La producción de etanol se ha consolidado como referencia entre los biocombustibles de alta tecnología, pero en la cosecha manual de la materia prima, la caña de azúcar, sobrevive la cultura preabolición. La mayoría de los agricultores es negra y utiliza un léxico del siglo XIX. Trata como feitor al supervisor de los patrones, palabra que designaba al capataz de los esclavos y que subsiste en los campos. Para cosechar 11,5 toneladas de caña al día, el cortador da, en promedio, 3.792 golpes de machete, esfuerzo excesivo incluso para un futbolista de alta competición. La reforma agraria no tocó Brasil, donde el 2,5% de las explotaciones ocupan el 56% de las tierras de cultivo. En los años de Lula, los bancos tuvieron ganancias récord. Fernando Henrique Cardoso privatizó a preço de banana empresas nacionales estratégicas.

La impresión es que la casa grande y la senzala permanecen, aunque disimuladas, en un país con aversión atávica a las rupturas. A diferencia de los vecinos de la América española, no conquistamos la independencia a punta de bayoneta, sino en un acuerdo por el que el rey de Portugal transfirió el poder al hijo, coronado emperador del país soberano. Brasil posee escuelas bautizadas con el nombre del dictador Médici.

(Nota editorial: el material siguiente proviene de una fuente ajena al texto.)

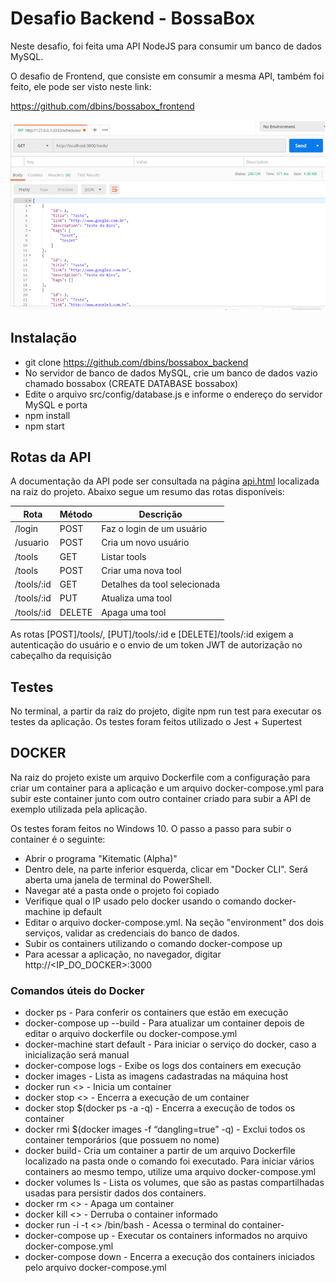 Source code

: # Desafio Backend - BossaBox

Neste desafio, foi feita uma API NodeJS para consumir um banco de dados MySQL.

O desafio de Frontend, que consiste em consumir a mesma API, também foi feito, ele pode ser visto neste link:

https://github.com/dbins/bossabox_frontend


![Backend](images/vuutr.png)

## Instalação

- git clone https://github.com/dbins/bossabox_backend
- No servidor de banco de dados MySQL, crie um banco de dados vazio chamado bossabox (CREATE DATABASE bossabox)
- Edite o arquivo src/config/database.js e informe o endereço do servidor MySQL e porta
- npm install
- npm start


## Rotas da API

A documentação da API pode ser consultada na página [api.html](api.html) localizada na raiz do projeto. Abaixo segue um resumo das rotas disponíveis:

| Rota       | Método | Descrição                    |
| ---------- | ------ | ---------------------------- |
| /login     | POST   | Faz o login de um usuário    |
| /usuario   | POST   | Cria um novo usuário         |
| /tools     | GET    | Listar tools                 |
| /tools     | POST   | Criar uma nova tool          |
| /tools/:id | GET    | Detalhes da tool selecionada |
| /tools/:id | PUT    | Atualiza uma tool            |
| /tools/:id | DELETE | Apaga uma tool               |

As rotas [POST]/tools/,  [PUT]/tools/:id e [DELETE]/tools/:id exigem a autenticação do usuário e o envio de um token JWT de autorização no cabeçalho da requisição

## Testes

No terminal, a partir da raiz do projeto, digite npm run test para executar os testes da aplicação. Os testes foram feitos utilizado o Jest + Supertest

## DOCKER

Na raiz do projeto existe um arquivo Dockerfile com a configuração para criar um container para a aplicação e um arquivo docker-compose.yml para subir este container junto com outro container criado para subir a API de exemplo utilizada pela aplicação.

Os testes foram feitos no Windows 10. O passo a passo para subir o container é o seguinte:

- Abrir o programa "Kitematic (Alpha)"
- Dentro dele, na parte inferior esquerda, clicar em "Docker CLI". Será aberta uma janela de terminal do PowerShell.
- Navegar até a pasta onde o projeto foi copiado
- Verifique qual o IP usado pelo docker usando o comando docker-machine ip default
- Editar o arquivo docker-compose.yml.  Na seção "environment" dos dois serviços, validar as credenciais do banco de dados.
- Subir os containers utilizando o comando docker-compose up
- Para acessar a aplicação, no navegador, digitar http://<IP_DO_DOCKER>:3000

### Comandos úteis do Docker

-  docker ps - Para conferir os containers que estão em execução
-  docker-compose up --build - Para atualizar um container depois de editar o arquivo dockerfile ou docker-compose.yml
-  docker-machine start default - Para iniciar o serviço do docker, caso a inicialização será manual
-  docker-compose logs - Exibe os logs dos containers em execução
-  docker images - Lista as imagens cadastradas na máquina host
-  docker run <<nome do container>> - Inicia um container
-  docker stop <<nome do container>> - Encerra a execução de um container
-  docker stop $(docker ps -a -q)  - Encerra a execução de todos os container
-  docker rmi $(docker images -f “dangling=true” -q) - Exclui todos os container temporários (que possuem <None> no nome)
-  docker build - Cria um container a partir de um arquivo Dockerfile localizado na pasta onde o comando foi executado. Para iniciar vários containers ao mesmo tempo, utilize uma arquivo docker-compose.yml
-  docker volumes ls - Lista os volumes, que são as pastas compartilhadas usadas para persistir dados dos containers.
-  docker rm <<nome do container>> - Apaga um container
-  docker kill <<nome do container>> - Derruba o container informado
-  docker run -i -t <<nome do container>> /bin/bash - Acessa o terminal do container-
-  docker-compose up - Executar os containers informados no arquivo docker-compose.yml
-  docker-compose down - Encerra a execução dos containers iniciados pelo arquivo docker-compose.yml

El presidente de la CBF, José Maria Marin, era diputado oficialista en 1975 cuando acusó una supuesta “infiltración comunista” en la televisión pública. Unas semanas después, el director de noticias de la estación TV Cultura murió a causa de la tortura. En la cárcel, la guerrillera Dilma Rousseff sufrió el pau-de-arara, un instrumento de martirio empleado desde la esclavitud. En la Copa de las Confederaciones, Dilma y Marin posaron juntos y sonrientes.

En la época de la lucha armada, Dilma militaba muy próxima al grupo al que pertenecía Wânio José de Matos, el desaparecido que la resaca del golpe de Pinochet engulló en 1973. Matos, antiguo capitán de la Policía Militar, había sido torturado en São Paulo; en Santiago, los militares repetirían la dosis hasta matarlo. Ni en Chile ni en Brasil han castigado a quienes lo maltrataron. En ambos países, los torturadores de la dictadura están muriendo de viejos, sin castigo.

Cuando pienso en los males de Brasil, recuerdo que hemos estado peor. Si tropezamos en el fútbol, evoco las jornadas en que nos erguimos. Mi hijo me corrige en momentos en que Lionel Messi me arranca suspiros. “Zico es el mejor”, dice, repitiendo lo que aprendió de mí. Un día sabrá que el padre fue sincero, porque yo hablé con el corazón y no con las neuronas.

Por encima de todo, el fútbol es pasión.